Diese Durchsuchungen können insofern auch, z. B. wenn Mandanten von Berufsträgern als Verdächtige betroffen sind, in den entsprechenden Büroräumen durchgeführt werden. Gleichfalls sind selbstverständlich auch Durchsuchungen bei anderen „normalen Bürgern“ jederzeit nach der gleichen strafprozessualen Vorschrift möglich.
Die Durchsuchungen werden regelmäßig bei Steuer- und Zollstrafverfahren durch die Steuer- oder Zollfahndung durchgeführt. Bei anderen Straftaten, z. B. Wirtschaftsstraftaten, sind Durchsuchungen durch die Polizei denkbar.
Prozedere bei Durchsuchungen
Bei Erscheinen von Durchsuchungsbeamten in Büroräumen oder auch in Räumen anderer Bürger sollte das nachfolgende Prozedere unbedingt eingehalten werden:
- Bei Eintritt solcher Beamten in fremde Räume ist zunächst durch die erste Kontaktperson sicherzustellen, dass diese Beamten – soweit möglich – in ein neutrales Zimmer, bei Berufsträgern z. B. in ein Besprechungszimmer geleitet werden.

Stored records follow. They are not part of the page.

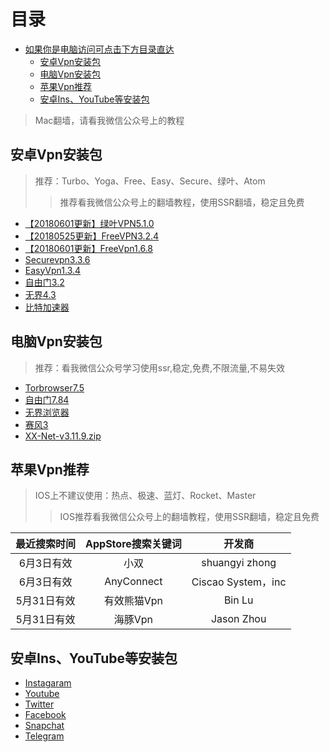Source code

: 目录
=================
* [如果你是电脑访问可点击下方目录直达](#%E9%98%BF%E8%99%9A%E5%90%8C%E5%AD%A6)
  * [安卓Vpn安装包](#%E5%AE%89%E5%8D%93vpn%E5%AE%89%E8%A3%85%E5%8C%85)
  * [电脑Vpn安装包](#%E7%94%B5%E8%84%91vpn%E5%AE%89%E8%A3%85%E5%8C%85)
  * [苹果Vpn推荐](#%E8%8B%B9%E6%9E%9Cvpn%E6%8E%A8%E8%8D%90)
  * [安卓Ins、YouTube等安装包](#%E5%AE%89%E5%8D%93insyoutube%E7%AD%89%E5%AE%89%E8%A3%85%E5%8C%85)

>Mac翻墙，请看我微信公众号上的教程

## 安卓Vpn安装包
>推荐：Turbo、Yoga、Free、Easy、Secure、绿叶、Atom
>>推荐看我微信公众号上的翻墙教程，使用SSR翻墙，稳定且免费
- [【20180601更新】绿叶VPN5.1.0](http://58.144.254.1/d0.ananas.chaoxing.com/download/119b0d7acfa27da00223de5af2209310)
- [【20180525更新】FreeVPN3.2.4](http://58.144.254.1/d0.ananas.chaoxing.com/download/670eeacc230d389a82ca98a6adfcc12d)
- [【20180601更新】FreeVpn1.6.8](http://58.144.254.3/d0.ananas.chaoxing.com/download/3042b954d608b6d3acdc2b812393080c)
- [Securevpn3.3.6](http://58.144.254.4/d0.ananas.chaoxing.com/download/29dc0648ae95f46e82affdff92ead249)
- [EasyVpn1.3.4](http://58.144.254.2/d0.ananas.chaoxing.com/download/00cbcc032b59278c8190c5e379074fec)
- [自由门3.2](http://58.144.254.4/d0.ananas.chaoxing.com/download/4986371f55ae2a4ecad92ec59d61882c)
- [无界4.3](http://58.144.254.4/d0.ananas.chaoxing.com/download/030e218136a50a1a31830bbaa0e21439)
- [比特加速器](https://share.seeall.club/webroot/download/info_bit.html)

## 电脑Vpn安装包
>推荐：看我微信公众号学习使用ssr,稳定,免费,不限流量,不易失效
- [Torbrowser7.5](http://58.144.254.1/d0.ananas.chaoxing.com/download/193830df032a30cc89a43395f5852064)
- [自由门7.84](http://58.144.254.3/d0.ananas.chaoxing.com/download/a3bbda19d77e320bf9521962d4a0fd0f)
- [无界浏览器](http://58.144.254.2/d0.ananas.chaoxing.com/download/243c9f7d0c5b638fee5e2095d0d92377)
- [赛风3](http://58.144.254.2/d0.ananas.chaoxing.com/download/c3272715aecbcc72b5d70ef43cee609f)
- [XX-Net-v3.11.9.zip](http://58.144.254.1/d0.ananas.chaoxing.com/download/7403963afb98dcd965119fb24bebc47f)

## 苹果Vpn推荐
>IOS上不建议使用：热点、极速、蓝灯、Rocket、Master
>>IOS推荐看我微信公众号上的翻墙教程，使用SSR翻墙，稳定且免费

最近搜索时间|AppStore搜索关键词|开发商
:-:|:-:|:-:
6月3日有效|小双|shuangyi zhong
6月3日有效|AnyConnect|Ciscao System，inc
5月31日有效|有效熊猫Vpn|Bin Lu
5月31日有效|海豚Vpn|Jason Zhou

## 安卓Ins、YouTube等安装包

- [Instagaram](https://instagram.en.uptodown.com/android)
- [Youtube](https://youtube.en.uptodown.com/android)
- [Twitter](https://twitter.en.uptodown.com/android)
- [Facebook](https://facebook.en.uptodown.com/android)
- [Snapchat](https://snapchat.en.uptodown.com/android)
- [Telegram](https://telegram.en.uptodown.com/android)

Sind solche neutralen Zimmer nicht ad hoc vorhanden, ist sicherzustellen, dass die Verfolgungsbeamten sich ausschließlich im Empfangsbereich aufhalten. - Es ist definitiv dafür Sorge zu tragen, dass die entsprechenden Beamten keinen Raum betreten, in dem sich Mandantenunterlagen befinden, also z. B. auch kein Büro eines Mitarbeiters.
Bei der Durchsuchung bei Bürgern ist dafür Sorge zu tragen, dass die Beamten nicht Räume betreten, in denen sie Kenntnisse von Sachverhalten erlangen können, die nicht durch die entsprechende Beschlusslage gedeckt sind.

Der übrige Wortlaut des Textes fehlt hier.